Geisteswissenschaft und Rhetorik: Die Bedeutung des günstigen Moments und seiner flüchtigen Natur in der frühen Neuzeit @FU_Berlin

Der Kombinatoriker Lullus – Denkmal in Palma de Mallorca – fast jeder geht bei seinem Malle-Urlaub an ihm vorbei, kaum einer kennt sein Lebenswerk – tragisch.

In der Geisteswissenschaft, insbesondere in der Rhetorik und Philologie der frühen Neuzeit, spielt das Konzept des „günstigen Moments“ (Occasio) eine zentrale Rolle.

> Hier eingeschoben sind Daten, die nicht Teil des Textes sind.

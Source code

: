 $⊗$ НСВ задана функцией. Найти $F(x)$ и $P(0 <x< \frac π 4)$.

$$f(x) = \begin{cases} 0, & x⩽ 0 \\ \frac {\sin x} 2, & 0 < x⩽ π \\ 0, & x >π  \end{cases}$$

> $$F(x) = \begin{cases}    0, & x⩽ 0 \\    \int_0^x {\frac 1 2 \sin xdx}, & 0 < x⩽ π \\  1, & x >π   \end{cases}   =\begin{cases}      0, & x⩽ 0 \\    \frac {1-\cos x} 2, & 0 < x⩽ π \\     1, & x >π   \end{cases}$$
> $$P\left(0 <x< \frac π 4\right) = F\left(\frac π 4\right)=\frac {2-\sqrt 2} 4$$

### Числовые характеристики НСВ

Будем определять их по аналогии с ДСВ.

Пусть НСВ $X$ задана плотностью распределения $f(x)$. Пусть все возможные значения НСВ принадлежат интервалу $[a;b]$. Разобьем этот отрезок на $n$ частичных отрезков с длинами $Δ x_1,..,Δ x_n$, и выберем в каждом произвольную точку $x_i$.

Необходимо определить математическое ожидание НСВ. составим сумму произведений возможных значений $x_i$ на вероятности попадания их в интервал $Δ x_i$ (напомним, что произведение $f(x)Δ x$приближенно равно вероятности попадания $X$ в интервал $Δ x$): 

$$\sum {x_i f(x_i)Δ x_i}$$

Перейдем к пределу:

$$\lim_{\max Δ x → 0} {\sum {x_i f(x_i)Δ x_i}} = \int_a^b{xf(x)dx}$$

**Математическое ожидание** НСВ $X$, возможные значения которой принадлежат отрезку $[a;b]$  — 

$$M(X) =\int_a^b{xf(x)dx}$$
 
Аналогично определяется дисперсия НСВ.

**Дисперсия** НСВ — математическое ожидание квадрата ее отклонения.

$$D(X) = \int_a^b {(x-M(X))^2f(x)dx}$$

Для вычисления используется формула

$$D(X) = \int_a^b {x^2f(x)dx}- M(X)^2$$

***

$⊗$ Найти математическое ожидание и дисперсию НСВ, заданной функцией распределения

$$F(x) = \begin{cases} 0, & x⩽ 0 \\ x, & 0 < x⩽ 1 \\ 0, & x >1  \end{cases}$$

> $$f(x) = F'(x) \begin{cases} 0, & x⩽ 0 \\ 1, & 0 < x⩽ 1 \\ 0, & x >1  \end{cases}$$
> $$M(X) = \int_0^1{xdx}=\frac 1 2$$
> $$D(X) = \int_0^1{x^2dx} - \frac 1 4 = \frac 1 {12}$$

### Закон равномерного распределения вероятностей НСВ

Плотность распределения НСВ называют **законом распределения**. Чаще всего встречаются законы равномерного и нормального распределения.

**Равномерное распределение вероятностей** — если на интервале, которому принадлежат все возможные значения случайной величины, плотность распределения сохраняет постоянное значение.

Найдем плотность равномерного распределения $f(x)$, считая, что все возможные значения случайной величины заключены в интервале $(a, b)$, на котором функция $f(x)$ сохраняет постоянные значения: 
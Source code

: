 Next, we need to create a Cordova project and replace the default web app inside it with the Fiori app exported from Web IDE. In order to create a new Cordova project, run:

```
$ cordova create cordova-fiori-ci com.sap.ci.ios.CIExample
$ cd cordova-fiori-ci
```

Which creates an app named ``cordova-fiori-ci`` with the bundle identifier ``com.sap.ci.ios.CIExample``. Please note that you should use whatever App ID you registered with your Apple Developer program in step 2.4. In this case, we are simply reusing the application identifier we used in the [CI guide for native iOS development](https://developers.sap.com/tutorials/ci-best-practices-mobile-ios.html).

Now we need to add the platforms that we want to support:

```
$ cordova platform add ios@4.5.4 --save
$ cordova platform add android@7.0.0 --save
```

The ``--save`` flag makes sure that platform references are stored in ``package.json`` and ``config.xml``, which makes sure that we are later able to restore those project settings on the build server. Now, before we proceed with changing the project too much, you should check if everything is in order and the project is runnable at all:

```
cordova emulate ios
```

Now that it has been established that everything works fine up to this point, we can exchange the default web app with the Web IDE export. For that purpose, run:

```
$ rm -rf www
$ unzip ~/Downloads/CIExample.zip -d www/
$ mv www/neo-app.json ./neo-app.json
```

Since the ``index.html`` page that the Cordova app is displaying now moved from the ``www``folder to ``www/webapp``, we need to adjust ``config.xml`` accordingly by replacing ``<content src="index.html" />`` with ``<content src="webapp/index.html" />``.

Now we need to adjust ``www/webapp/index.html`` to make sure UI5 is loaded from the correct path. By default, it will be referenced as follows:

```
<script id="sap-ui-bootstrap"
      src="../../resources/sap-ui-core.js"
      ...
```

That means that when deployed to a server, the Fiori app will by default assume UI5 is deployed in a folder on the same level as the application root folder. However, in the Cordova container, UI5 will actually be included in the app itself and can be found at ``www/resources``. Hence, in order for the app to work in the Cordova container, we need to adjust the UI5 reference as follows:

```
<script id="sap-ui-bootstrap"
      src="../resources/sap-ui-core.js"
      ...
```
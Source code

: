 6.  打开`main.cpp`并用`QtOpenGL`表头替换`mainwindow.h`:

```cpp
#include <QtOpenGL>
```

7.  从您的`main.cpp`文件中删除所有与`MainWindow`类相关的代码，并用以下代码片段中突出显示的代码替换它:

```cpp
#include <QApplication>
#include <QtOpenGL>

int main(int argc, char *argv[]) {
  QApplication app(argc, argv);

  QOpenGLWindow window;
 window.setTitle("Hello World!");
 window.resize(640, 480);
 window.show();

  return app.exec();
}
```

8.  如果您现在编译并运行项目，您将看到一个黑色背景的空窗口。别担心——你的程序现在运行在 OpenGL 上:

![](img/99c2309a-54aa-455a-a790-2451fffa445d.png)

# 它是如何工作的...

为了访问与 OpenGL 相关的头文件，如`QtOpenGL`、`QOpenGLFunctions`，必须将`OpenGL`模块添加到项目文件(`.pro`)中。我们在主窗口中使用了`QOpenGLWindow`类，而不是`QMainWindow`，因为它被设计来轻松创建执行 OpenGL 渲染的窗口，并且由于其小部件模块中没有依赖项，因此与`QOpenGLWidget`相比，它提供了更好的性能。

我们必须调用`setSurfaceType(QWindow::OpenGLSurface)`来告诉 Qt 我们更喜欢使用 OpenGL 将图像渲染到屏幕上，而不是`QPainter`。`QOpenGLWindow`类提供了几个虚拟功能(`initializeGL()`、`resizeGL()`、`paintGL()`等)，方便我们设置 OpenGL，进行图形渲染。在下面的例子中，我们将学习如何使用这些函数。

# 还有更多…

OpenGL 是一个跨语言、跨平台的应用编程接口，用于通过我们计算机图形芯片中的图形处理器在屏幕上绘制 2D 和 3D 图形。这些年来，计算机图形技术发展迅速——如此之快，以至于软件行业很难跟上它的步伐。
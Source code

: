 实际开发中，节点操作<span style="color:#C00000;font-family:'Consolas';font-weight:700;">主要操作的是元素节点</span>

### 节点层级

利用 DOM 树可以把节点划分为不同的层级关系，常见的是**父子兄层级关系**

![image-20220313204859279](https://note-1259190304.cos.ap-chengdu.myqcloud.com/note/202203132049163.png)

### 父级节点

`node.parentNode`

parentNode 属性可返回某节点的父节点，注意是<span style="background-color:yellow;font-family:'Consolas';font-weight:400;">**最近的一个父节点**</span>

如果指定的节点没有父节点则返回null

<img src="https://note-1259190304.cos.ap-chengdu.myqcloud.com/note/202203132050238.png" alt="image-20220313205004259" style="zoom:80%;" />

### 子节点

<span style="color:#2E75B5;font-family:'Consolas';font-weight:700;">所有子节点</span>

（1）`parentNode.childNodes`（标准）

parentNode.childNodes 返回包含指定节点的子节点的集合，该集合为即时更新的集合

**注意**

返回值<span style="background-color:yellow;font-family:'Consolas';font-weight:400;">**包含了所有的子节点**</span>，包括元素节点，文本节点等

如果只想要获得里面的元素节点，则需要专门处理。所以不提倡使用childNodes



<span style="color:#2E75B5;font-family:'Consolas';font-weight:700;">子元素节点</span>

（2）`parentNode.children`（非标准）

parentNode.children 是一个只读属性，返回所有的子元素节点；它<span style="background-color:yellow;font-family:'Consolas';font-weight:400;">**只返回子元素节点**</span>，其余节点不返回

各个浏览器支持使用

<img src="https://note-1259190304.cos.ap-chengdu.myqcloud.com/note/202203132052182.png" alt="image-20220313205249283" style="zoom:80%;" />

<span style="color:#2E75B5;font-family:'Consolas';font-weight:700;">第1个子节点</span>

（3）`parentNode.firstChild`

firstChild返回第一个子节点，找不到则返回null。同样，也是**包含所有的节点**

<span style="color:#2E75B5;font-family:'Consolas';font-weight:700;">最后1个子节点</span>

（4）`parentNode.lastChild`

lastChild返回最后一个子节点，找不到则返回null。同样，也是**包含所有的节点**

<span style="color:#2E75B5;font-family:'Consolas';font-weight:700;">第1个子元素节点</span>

Wie Professorin Anita Traninger in ihrer Vorlesung an der FU Berlin im vergangenen Jahr eindrucksvoll darlegt, ist die Erforschung dieser Idee eng mit der Göttin Fortuna und den Werken des katalanischen Philosophen Raimundus Lullus verknüpft – da klingeln bei Sohn@Sohn aber die Ohren.

Die Figur der Occasio, oft dargestellt als flüchtige Göttin mit einem kahlen Hinterkopf und einer einzigen Haarlocke an der Stirn, symbolisiert den flüchtigen Moment, der genutzt werden muss, bevor er unwiederbringlich verstreicht. Diese Darstellung, geprägt durch Werke wie das „Emblematum Liber“ (Erstauflage 1531) von Andrea Alciato, verweist auf die tiefgreifende Auseinandersetzung mit dem Konzept des günstigen Moments in der Kunst und Literatur der Renaissance.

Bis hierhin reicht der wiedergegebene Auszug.